Déjà connue pour avoir réalisé une enquête sur les conséquences de la prostitution sur la santé des femmes à travers cinq continents, l’ONG américaine PRE (Prostitution Research and Education) a mis en œuvre en 2005 une étude internationale sur les hommes qui achètent des rapports sexuels. Leur objectif, à travers cette vaste enquête, est de concevoir à terme des programmes pertinents de prévention du clientélisme prostitutionnel. L’enquête réalisée en Écosse est à verser au dossier pour bâtir une politique globale de prévention de la prostitution.

Après avoir été ignorée pendant trop longtemps, la demande, qui alimente financièrement le système prostitutionnel, condition sans laquelle le système entier s’effondrerait, fait de plus en plus l’objet de débats et de recherches.
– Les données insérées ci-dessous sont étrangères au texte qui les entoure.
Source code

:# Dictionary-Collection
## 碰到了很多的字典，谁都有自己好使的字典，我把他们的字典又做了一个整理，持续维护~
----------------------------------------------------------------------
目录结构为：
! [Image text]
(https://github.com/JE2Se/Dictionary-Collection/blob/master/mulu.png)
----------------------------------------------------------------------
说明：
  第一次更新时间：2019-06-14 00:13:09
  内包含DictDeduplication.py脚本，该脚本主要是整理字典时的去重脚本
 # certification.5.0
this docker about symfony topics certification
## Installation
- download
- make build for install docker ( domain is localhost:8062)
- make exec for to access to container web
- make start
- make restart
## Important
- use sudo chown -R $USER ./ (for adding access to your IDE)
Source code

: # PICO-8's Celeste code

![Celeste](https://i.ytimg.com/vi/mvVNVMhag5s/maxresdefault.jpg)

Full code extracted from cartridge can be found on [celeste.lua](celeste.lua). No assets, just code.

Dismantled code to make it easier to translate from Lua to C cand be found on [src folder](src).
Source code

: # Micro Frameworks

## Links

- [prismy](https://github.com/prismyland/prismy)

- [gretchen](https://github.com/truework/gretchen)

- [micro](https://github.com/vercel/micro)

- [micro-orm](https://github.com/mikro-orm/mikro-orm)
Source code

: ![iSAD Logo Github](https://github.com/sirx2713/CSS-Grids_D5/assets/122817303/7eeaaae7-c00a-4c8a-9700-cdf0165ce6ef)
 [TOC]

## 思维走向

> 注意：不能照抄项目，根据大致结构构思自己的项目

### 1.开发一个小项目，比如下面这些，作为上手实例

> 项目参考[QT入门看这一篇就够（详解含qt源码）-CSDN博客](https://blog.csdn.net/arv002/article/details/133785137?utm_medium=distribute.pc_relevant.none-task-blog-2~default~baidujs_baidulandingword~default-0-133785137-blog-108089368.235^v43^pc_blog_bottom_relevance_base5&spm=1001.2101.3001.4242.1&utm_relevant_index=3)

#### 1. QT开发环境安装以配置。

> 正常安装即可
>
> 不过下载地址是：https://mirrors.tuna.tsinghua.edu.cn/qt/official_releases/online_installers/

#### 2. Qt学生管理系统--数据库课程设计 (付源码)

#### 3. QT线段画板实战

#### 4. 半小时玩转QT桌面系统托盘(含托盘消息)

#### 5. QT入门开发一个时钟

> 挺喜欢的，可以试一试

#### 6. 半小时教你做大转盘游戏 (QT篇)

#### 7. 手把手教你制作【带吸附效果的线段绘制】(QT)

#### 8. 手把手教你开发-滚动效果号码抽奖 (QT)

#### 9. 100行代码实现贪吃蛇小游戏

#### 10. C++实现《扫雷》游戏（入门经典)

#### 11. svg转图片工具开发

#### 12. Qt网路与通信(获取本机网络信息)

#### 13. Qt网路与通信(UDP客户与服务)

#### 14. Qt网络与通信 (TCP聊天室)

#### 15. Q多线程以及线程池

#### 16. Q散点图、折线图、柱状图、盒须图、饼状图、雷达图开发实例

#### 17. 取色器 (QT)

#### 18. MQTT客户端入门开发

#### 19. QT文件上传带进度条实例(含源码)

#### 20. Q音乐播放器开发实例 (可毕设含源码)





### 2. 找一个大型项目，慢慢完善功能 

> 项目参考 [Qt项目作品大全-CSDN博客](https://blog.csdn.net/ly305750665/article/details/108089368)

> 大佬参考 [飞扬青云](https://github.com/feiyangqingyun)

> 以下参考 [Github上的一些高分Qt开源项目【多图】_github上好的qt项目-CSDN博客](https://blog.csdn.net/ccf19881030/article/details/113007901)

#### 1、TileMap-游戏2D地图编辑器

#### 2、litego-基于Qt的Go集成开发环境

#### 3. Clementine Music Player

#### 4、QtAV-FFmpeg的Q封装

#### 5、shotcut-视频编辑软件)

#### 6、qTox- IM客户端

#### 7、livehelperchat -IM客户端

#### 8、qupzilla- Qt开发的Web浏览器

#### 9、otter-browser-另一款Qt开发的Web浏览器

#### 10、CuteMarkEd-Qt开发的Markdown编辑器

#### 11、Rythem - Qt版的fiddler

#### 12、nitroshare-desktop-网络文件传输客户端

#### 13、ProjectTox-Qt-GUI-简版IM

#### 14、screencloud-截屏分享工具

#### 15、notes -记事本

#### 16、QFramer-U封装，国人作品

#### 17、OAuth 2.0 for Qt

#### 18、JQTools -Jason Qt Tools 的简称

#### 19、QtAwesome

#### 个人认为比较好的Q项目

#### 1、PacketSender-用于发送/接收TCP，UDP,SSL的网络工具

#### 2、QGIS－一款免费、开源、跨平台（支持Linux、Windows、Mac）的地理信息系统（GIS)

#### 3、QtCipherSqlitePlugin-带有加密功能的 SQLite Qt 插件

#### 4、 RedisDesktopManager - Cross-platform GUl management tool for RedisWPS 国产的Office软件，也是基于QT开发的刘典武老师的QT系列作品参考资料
Et c’est heureux, car chaque nouvelle enquête sur le client prostitueur permet de cerner au plus près tant les structures sociales que l’articulation psychologique qui entretiennent, voire promeuvent, la prostitution comme une institution sociale, et nous donne des clés supplémentaires pour être efficaces dans la lutte contre la forme extrême de violence qu’elle représente.

La conclusion de l’enquête menée en Écosse est donc le premier rapport d’une série de cinq études menées par Prostitution Research and Education avec des partenaires locaux dans un certain nombre de pays, dont l’Inde, l’Angleterre, les États-Unis, l’Espagne et le Cambodge. Et en Écosse, PRE s’est associée à l’association Women’s Support Project, qui travaille sur les violences masculines, pour interroger 110 clients prostitueurs, recrutés par petites annonces, à partir d’un questionnaire longuement mis au point avec des experts des violences sexuelles et des survivantes de la prostitution.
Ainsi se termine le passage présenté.